When results disagree
If SSH finds fresh hits but Typesense does not, raw capture exists and the derived index is stale. Use the recovery runbook:
read ~/Code/joelhooks/joelclaw/docs/runbooks/typesense-session-indexing.md
Then verify:
KEY=$(secrets lease typesense_api_key)
curl -fsS -G http://localhost:8108/collections/runs_dev/documents/search \
-H "X-TYPESENSE-API-KEY: $KEY" \
--data-urlencode 'q=*' \
--data-urlencode 'filter_by=agent_runtime:=pi && machine_id:=dark-wizard' \
--data-urlencode 'per_page=3' \
--data-urlencode 'sort_by=started_at:desc' \
--data-urlencode 'include_fields=id,machine_id,started_at,tags' \
| jq '[.hits[].document | {id,machine_id,started_at:(.started_at/1000|todateiso8601)}]'
Local and SSH requirements
The bridge expects the Machine being scanned to have:
python3
- raw Pi sessions under
~/.pi/agent/sessions/**/*.jsonl
SSH mode also needs:
ssh joel@dark-wizard access
Smoke test:
ssh joel@dark-wizard 'hostname && python3 --version && find ~/.pi/agent/sessions -type f -name "*.jsonl" | head'
On dark-wizard itself:
joelclaw sessions search "<query>" --source local --machine dark-wizard --limit 8
With --source both, the raw side uses local when the current hostname matches --machine; otherwise it uses ssh.
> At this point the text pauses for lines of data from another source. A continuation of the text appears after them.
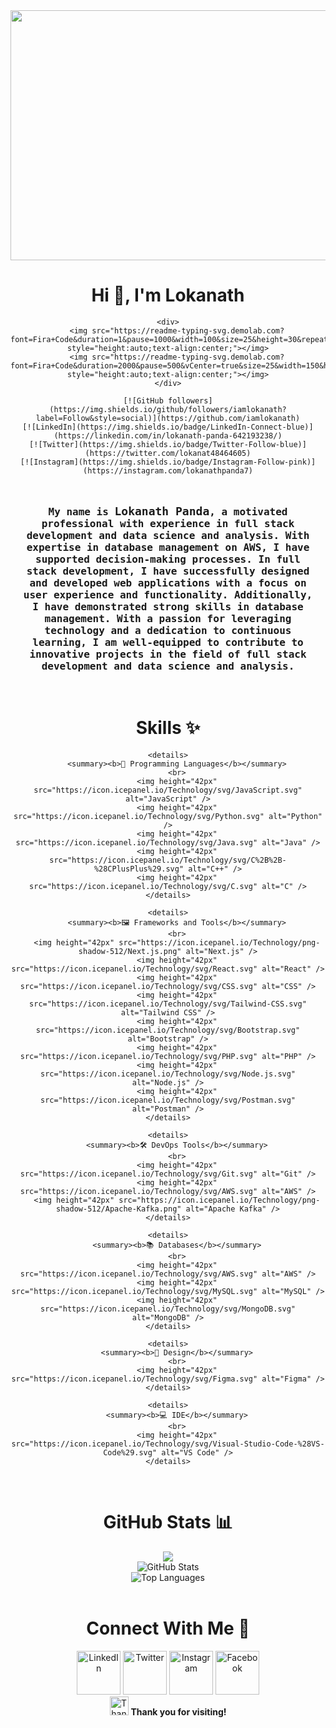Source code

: <div align="center">
    <img src="https://user-images.githubusercontent.com/74038190/225813708-98b745f2-7d22-48cf-9150-083f1b00d6c9.gif" width="1000" height="400">
</div>

<div align="center">
    <h1>Hi 👋, I'm Lokanath</h1>
    
    <div>
        <img src="https://readme-typing-svg.demolab.com?font=Fira+Code&duration=1&pause=1000&width=100&size=25&height=30&repeat=false&vCenter=true&lines=I+am+a" style="height:auto;text-align:center;"></img>
        <img src="https://readme-typing-svg.demolab.com?font=Fira+Code&duration=2000&pause=500&vCenter=true&size=25&width=150&height=30&lines=Programmer;Developer;Designer;" style="height:auto;text-align:center;"></img>
    </div>

    [![GitHub followers](https://img.shields.io/github/followers/iamlokanath?label=Follow&style=social)](https://github.com/iamlokanath)
    [![LinkedIn](https://img.shields.io/badge/LinkedIn-Connect-blue)](https://linkedin.com/in/lokanath-panda-642193238/)
    [![Twitter](https://img.shields.io/badge/Twitter-Follow-blue)](https://twitter.com/lokanat48464605)
    [![Instagram](https://img.shields.io/badge/Instagram-Follow-pink)](https://instagram.com/lokanathpanda7)

</div>

<br>

<div align="center">
    <p style="text-align: center; padding: 0 20px; max-width: 700px; font-family: 'Fira Code', monospace; font-weight: 600; font-size: 16px">
        My name is <span style="font-size: 18px">Lokanath Panda</span>, a motivated professional with experience in full stack development and data science and analysis. With expertise in database management on AWS, I have supported decision-making processes. In full stack development, I have successfully designed and developed web applications with a focus on user experience and functionality. Additionally, I have demonstrated strong skills in database management. With a passion for leveraging technology and a dedication to continuous learning, I am well-equipped to contribute to innovative projects in the field of full stack development and data science and analysis.
    </p>
</div>

<br>

<div align="center">
    <h1>Skills ✨</h1>
    
    <details>
        <summary><b>📝 Programming Languages</b></summary>
        <br>
        <img height="42px" src="https://icon.icepanel.io/Technology/svg/JavaScript.svg" alt="JavaScript" />
        <img height="42px" src="https://icon.icepanel.io/Technology/svg/Python.svg" alt="Python" />
        <img height="42px" src="https://icon.icepanel.io/Technology/svg/Java.svg" alt="Java" />
        <img height="42px" src="https://icon.icepanel.io/Technology/svg/C%2B%2B-%28CPlusPlus%29.svg" alt="C++" />
        <img height="42px" src="https://icon.icepanel.io/Technology/svg/C.svg" alt="C" />
    </details>

    <details>
        <summary><b>🖼️ Frameworks and Tools</b></summary>
        <br>
        <img height="42px" src="https://icon.icepanel.io/Technology/png-shadow-512/Next.js.png" alt="Next.js" />
        <img height="42px" src="https://icon.icepanel.io/Technology/svg/React.svg" alt="React" />
        <img height="42px" src="https://icon.icepanel.io/Technology/svg/CSS.svg" alt="CSS" />
        <img height="42px" src="https://icon.icepanel.io/Technology/svg/Tailwind-CSS.svg" alt="Tailwind CSS" />
        <img height="42px" src="https://icon.icepanel.io/Technology/svg/Bootstrap.svg" alt="Bootstrap" />
        <img height="42px" src="https://icon.icepanel.io/Technology/svg/PHP.svg" alt="PHP" />
        <img height="42px" src="https://icon.icepanel.io/Technology/svg/Node.js.svg" alt="Node.js" />
        <img height="42px" src="https://icon.icepanel.io/Technology/svg/Postman.svg" alt="Postman" />
    </details>

    <details>
        <summary><b>🛠️ DevOps Tools</b></summary>
        <br>
        <img height="42px" src="https://icon.icepanel.io/Technology/svg/Git.svg" alt="Git" />
        <img height="42px" src="https://icon.icepanel.io/Technology/svg/AWS.svg" alt="AWS" />
        <img height="42px" src="https://icon.icepanel.io/Technology/png-shadow-512/Apache-Kafka.png" alt="Apache Kafka" />
    </details>

    <details>
        <summary><b>📚 Databases</b></summary>
        <br>
        <img height="42px" src="https://icon.icepanel.io/Technology/svg/AWS.svg" alt="AWS" />
        <img height="42px" src="https://icon.icepanel.io/Technology/svg/MySQL.svg" alt="MySQL" />
        <img height="42px" src="https://icon.icepanel.io/Technology/svg/MongoDB.svg" alt="MongoDB" />
    </details>

    <details>
        <summary><b>🎨 Design</b></summary>
        <br>
        <img height="42px" src="https://icon.icepanel.io/Technology/svg/Figma.svg" alt="Figma" />
    </details>

    <details>
        <summary><b>💻 IDE</b></summary>
        <br>
        <img height="42px" src="https://icon.icepanel.io/Technology/svg/Visual-Studio-Code-%28VS-Code%29.svg" alt="VS Code" />
    </details>

</div>

<br>

<div align="center">
    <h1>GitHub Stats 📊</h1>
    <img src="https://github-readme-streak-stats.herokuapp.com/?user=iamlokanath&theme=midnight-purple"/>
    <br>
    <img src="https://github-readme-stats.vercel.app/api?username=iamlokanath&show_icons=true&theme=midnight-purple" alt="GitHub Stats" />
    <br>
    <img src="https://github-readme-stats.vercel.app/api/top-langs/?username=iamlokanath&layout=compact&theme=midnight-purple" alt="Top Languages" />
</div>

<br>

<div align="center">
    <h1>Connect With Me 📡</h1>
    <a href="https://linkedin.com/in/lokanath-panda-642193238/"><img src="https://user-images.githubusercontent.com/74038190/235294012-0a55e343-37ad-4b0f-924f-c8431d9d2483.gif" width="70" alt="LinkedIn"></a>
    <a href="https://twitter.com/lokanat48464605"><img src="https://user-images.githubusercontent.com/74038190/235294011-b8074c31-9097-4a65-a594-4151b58743a8.gif" width="70" alt="Twitter"></a>
    <a href="https://instagram.com/lokanathpanda7"><img src="https://user-images.githubusercontent.com/74038190/235294013-a33e5c43-a01c-43f6-b44d-a406d8b4ab75.gif" width="70" alt="Instagram"></a>
    <a href="https://www.facebook.com/profile.php?id=100071480734923"><img src="https://user-images.githubusercontent.com/74038190/235294010-ec412ef5-e3da-4efa-b1d4-0ab4d4638755.gif" width="70" alt="Facebook"></a>
</div>

<div align="center">
    <img src="https://user-images.githubusercontent.com/74038190/216122041-518ac897-8d92-4c6b-9b3f-ca01dcaf38ee.png" width="30" alt="Thank you" /> 
    <b>Thank you for visiting!</b>
</div>
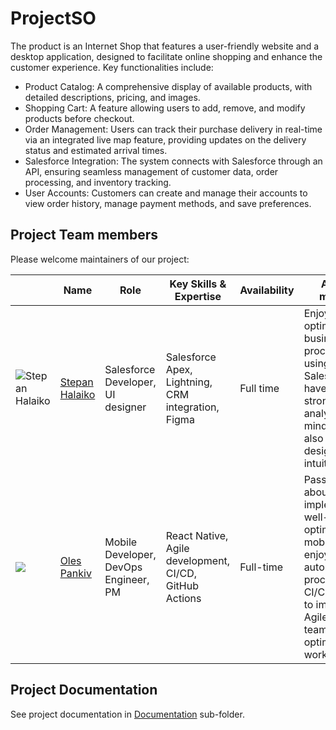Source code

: # ProjectSO

The product is an Internet Shop that features a user-friendly website and a desktop application, designed to facilitate online shopping and enhance the customer experience. Key functionalities include:

* Product Catalog: A comprehensive display of available products, with detailed descriptions, pricing, and images.
* Shopping Cart: A feature allowing users to add, remove, and modify products before checkout.
* Order Management: Users can track their purchase delivery in real-time via an integrated live map feature, providing updates on the delivery status and estimated arrival times.
* Salesforce Integration: The system connects with Salesforce through an API, ensuring seamless management of customer data, order processing, and inventory tracking.
* User Accounts: Customers can create and manage their accounts to view order history, manage payment methods, and save preferences.

## Project Team members

Please welcome maintainers of our project:

|                | Name  | Role | Key Skills & Expertise | Availability | About myself |
|----------------|-------|------|--------------|------------|--------------------------|
| <img src="https://github.com/stepan-ha.png" alt="Stepan Halaiko"> | [Stepan Halaiko](https://github.com/stepan-ha) | Salesforce Developer, UI designer | Salesforce Apex, Lightning, CRM integration, Figma | Full time | Enjoy optimizing business processes using Salesforce, have a strong analytical mindset, and also love to design user intuitive UI |
| <img src="https://github.com/ojles.png"> | [Oles Pankiv](https://github.com/ojles) | Mobile Developer, DevOps Engineer, PM | React Native, Agile development, CI/CD, GitHub Actions | Full-time | Passionate about implementing well-optimized mobile apps, enjoy automating process with CI/CD. Love to implement Agile in teams to optimize work |

## Project Documentation

See project documentation in [Documentation](Documentation/) sub-folder.
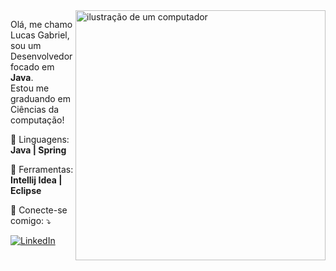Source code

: <img src="https://raw.githubusercontent.com/MicaelliMedeiros/micaellimedeiros/master/image/computer-illustration.png" alt="ilustração de um computador" min-width="400px" max-width="400px" width="400px" align="right">

<p align="left"> 
  Olá, me chamo Lucas Gabriel, sou um Desenvolvedor focado em <strong>Java</strong>.<br>
  Estou me graduando em Ciências da computação!
</p>

<p align="left">
  🦄 Linguagens: <strong>Java | Spring</strong>
</p>

<p align="left">
  💼 Ferramentas: <strong>Intellij Idea | Eclipse</strong>
</p>

<p align="left">
  💌 Conecte-se comigo: ⤵️
</p>

<p align="left">
  <a href="https://www.linkedin.com/in/lucas-gabriel-45b2142a7/" title="LinkedIn">
  <img src="https://img.shields.io/badge/-Linkedin-0e76a8?style=flat-square&logo=Linkedin&logoColor=white&link=LINK-DO-SEU-LINKEDIN" alt="LinkedIn"/></a>
</p>
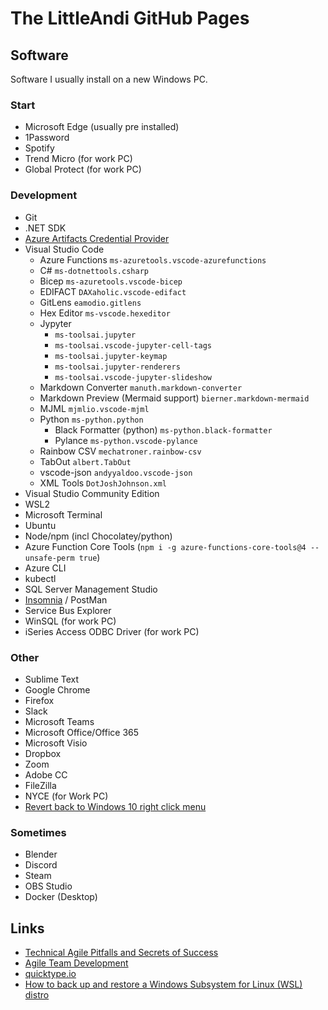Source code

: # The LittleAndi GitHub Pages

## Software

Software I usually install on a new Windows PC.

### Start

* Microsoft Edge (usually pre installed)
* 1Password
* Spotify
* Trend Micro (for work PC)
* Global Protect (for work PC)

### Development

* Git
* .NET SDK
* [Azure Artifacts Credential Provider](https://github.com/microsoft/artifacts-credprovider)
* Visual Studio Code
  * Azure Functions `ms-azuretools.vscode-azurefunctions`
  * C# `ms-dotnettools.csharp`
  * Bicep `ms-azuretools.vscode-bicep`
  * EDIFACT `DAXaholic.vscode-edifact`
  * GitLens `eamodio.gitlens`
  * Hex Editor `ms-vscode.hexeditor`
  * Jypyter
    - `ms-toolsai.jupyter`
    - `ms-toolsai.vscode-jupyter-cell-tags`
    - `ms-toolsai.jupyter-keymap`
    - `ms-toolsai.jupyter-renderers`
    - `ms-toolsai.vscode-jupyter-slideshow`
  * Markdown Converter `manuth.markdown-converter`
  * Markdown Preview (Mermaid support) `bierner.markdown-mermaid`
  * MJML `mjmlio.vscode-mjml`
  * Python `ms-python.python`
    - Black Formatter (python) `ms-python.black-formatter`
    - Pylance `ms-python.vscode-pylance`
  * Rainbow CSV `mechatroner.rainbow-csv`
  * TabOut `albert.TabOut`
  * vscode-json `andyyaldoo.vscode-json`
  * XML Tools `DotJoshJohnson.xml`
* Visual Studio Community Edition
* WSL2
* Microsoft Terminal
* Ubuntu
* Node/npm (incl Chocolatey/python)
* Azure Function Core Tools (`npm i -g azure-functions-core-tools@4 --unsafe-perm true`)
* Azure CLI
* kubectl
* SQL Server Management Studio
* [Insomnia](https://insomnia.rest/) / PostMan
* Service Bus Explorer
* WinSQL (for work PC)
* iSeries Access ODBC Driver (for work PC)

### Other

* Sublime Text
* Google Chrome
* Firefox
* Slack
* Microsoft Teams
* Microsoft Office/Office 365
* Microsoft Visio
* Dropbox
* Zoom
* Adobe CC
* FileZilla
* NYCE (for Work PC)
* [Revert back to Windows 10 right click menu](https://answers.microsoft.com/en-us/windows/forum/all/problems-reverting-back-to-the-windows-10-file/488858e1-8de1-499e-8fd4-51357f716ca8)

### Sometimes

* Blender
* Discord
* Steam
* OBS Studio
* Docker (Desktop)

## Links

* [Technical Agile Pitfalls and Secrets of Success](https://www.youtube.com/watch?v=jxXwm2D3S20)
* [Agile Team Development](https://proagile.se/teams)
* [quicktype.io](https://app.quicktype.io/)
* [How to back up and restore a Windows Subsystem for Linux (WSL) distro](https://www.xda-developers.com/how-back-up-restore-wsl/)
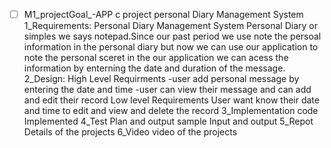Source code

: * [ ] M1_projectGoal_-APP
c project personal Diary Management System
1_Requirements:
Personal Diary Management System
Personal Diary or simples we says notepad.Since our past period we use note the persoal information in the personal diary but now we can use our application to note the personal  sceret in the our application we can acess the information by enterning the date and duration of the message.
2_Design:
High Level Requirments
 -user add personal message by entering the date and time
 -user can view their message and can add and edit their record
 Low level Requirements
 User want know their date and time to edit and view and delete the record
3_Implementation
  code Implemented 
4_Test Plan and output 
  sample Input and output
5_Repot 
  Details of the projects
6_Video
 video of the projects
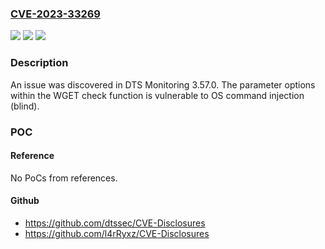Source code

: ### [CVE-2023-33269](https://cve.mitre.org/cgi-bin/cvename.cgi?name=CVE-2023-33269)
![](https://img.shields.io/static/v1?label=Product&message=n%2Fa&color=blue)
![](https://img.shields.io/static/v1?label=Version&message=n%2Fa&color=blue)
![](https://img.shields.io/static/v1?label=Vulnerability&message=n%2Fa&color=brighgreen)

### Description

An issue was discovered in DTS Monitoring 3.57.0. The parameter options within the WGET check function is vulnerable to OS command injection (blind).

### POC

#### Reference
No PoCs from references.

#### Github
- https://github.com/dtssec/CVE-Disclosures
- https://github.com/l4rRyxz/CVE-Disclosures

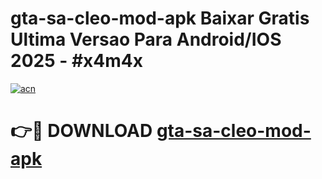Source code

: # gta-sa-cleo-mod-apk Baixar Gratis Ultima Versao Para Android/IOS 2025 - #x4m4x

[![acn](https://github.com/user-attachments/assets/0f9c940e-d8b0-45ae-aac7-cd30a18b3e1c)](https://app.mediaupload.pro/?title=gta-sa-cleo-mod-apk&ref=7F)

# 👉🔴 DOWNLOAD [gta-sa-cleo-mod-apk](https://app.mediaupload.pro/?title=gta-sa-cleo-mod-apk&ref=7F)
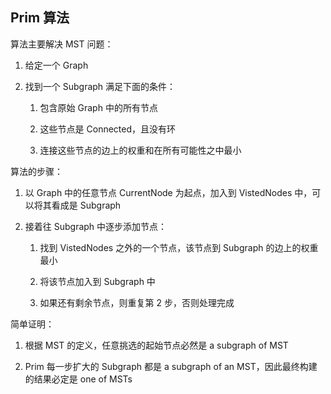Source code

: ## Prim 算法

算法主要解决 MST 问题：

1. 给定一个 Graph

2. 找到一个 Subgraph 满足下面的条件：

   1. 包含原始 Graph 中的所有节点

   2. 这些节点是 Connected，且没有环

   3. 连接这些节点的边上的权重和在所有可能性之中最小

算法的步骤：

1. 以 Graph 中的任意节点 CurrentNode 为起点，加入到 VistedNodes 中，可以将其看成是 Subgraph

2. 接着往 Subgraph 中逐步添加节点：

   1. 找到 VistedNodes 之外的一个节点，该节点到 Subgraph 的边上的权重最小

   2. 将该节点加入到 Subgraph 中

   3. 如果还有剩余节点，则重复第 2 步，否则处理完成

简单证明：

1. 根据 MST 的定义，任意挑选的起始节点必然是 a subgraph of MST

2. Prim 每一步扩大的 Subgraph 都是 a subgraph of an MST，因此最终构建的结果必定是 one of MSTs
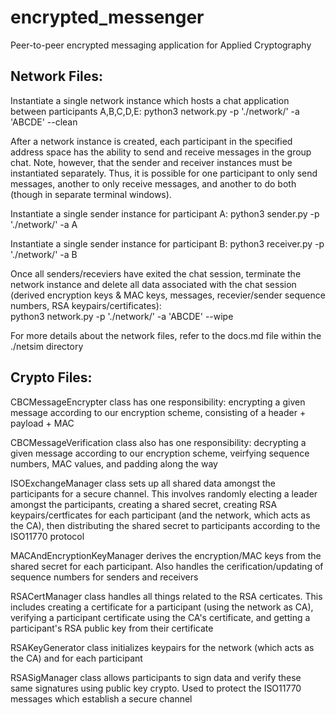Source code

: # encrypted_messenger
Peer-to-peer encrypted messaging application for Applied Cryptography

Network Files:
--------------

Instantiate a single network instance which hosts a chat application between participants A,B,C,D,E: 
python3 network.py -p './network/' -a 'ABCDE' --clean

After a network instance is created, each participant in the specified address space has the ability to send and receive messages in the group chat. Note, however, that the sender and receiver instances must be instantiated separately. Thus, it is possible for one participant to only send messages, another to only receive messages, and another to do both (though in separate terminal windows).

Instantiate a single sender instance for participant A:
python3 sender.py -p './network/' -a A

Instantiate a single sender instance for participant B:
python3 receiver.py -p './network/' -a B

Once all senders/receviers have exited the chat session, terminate the network instance and delete all data associated with the chat session (derived encryption keys & MAC keys, messages, recevier/sender sequence numbers, RSA keypairs/certificates):  
python3 network.py -p './network/' -a 'ABCDE' --wipe

For more details about the network files, refer to the docs.md file within the ./netsim directory


Crypto Files:
-------------

CBCMessageEncrypter class has one responsibility: encrypting a given message according to our encryption scheme, consisting of a header + payload + MAC

CBCMessageVerification class also has one responsibility: decrypting a given message according to our encryption scheme, veirfying sequence numbers, MAC values, and padding along the way

ISOExchangeManager class sets up all shared data amongst the participants for a secure channel. This involves randomly electing a leader amongst the participants, creating a shared secret, creating RSA keypairs/certficates for each participant (and the network, which acts as the CA), then distributing the shared secret to participants according to the ISO11770 protocol

MACAndEncryptionKeyManager derives the encryption/MAC keys from the shared secret for each participant. Also handles the cerification/updating of sequence numbers for senders and receivers

RSACertManager class handles all things related to the RSA certicates. This includes creating a certificate for a participant (using the network as CA), verifying a participant certificate using the CA's certificate, and getting a participant's RSA public key from their certificate

RSAKeyGenerator class initializes keypairs for the network (which acts as the CA) and for each participant

RSASigManager class allows participants to sign data and verify these same signatures using public key crypto. Used to protect the ISO11770 messages which establish a secure channel

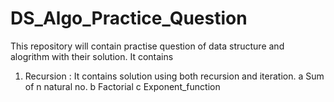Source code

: # DS_Algo_Practice_Question

This repository will contain practise question of data structure and alogrithm with their solution.
It contains

1. Recursion : It contains solution using both recursion and iteration.
   a Sum of n natural no.
   b Factorial
   c Exponent_function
That keeps dark-wizard from SSHing to itself. If the local Machine has no Typesense credential, both skips Typesense and returns raw local hits with typesenseSkipped; use --source local when you want that explicitly. If Typesense is unavailable in both mode, the CLI reports typesenseUnavailable and continues with raw results.
Rules
- Do not print secrets.
- Do not copy raw session files unless Joel asks; return pointers and snippets first.
- Use bounded search output. No full transcript dumps.
- If you change indexing, services, config, or this skill, write a slog entry and commit.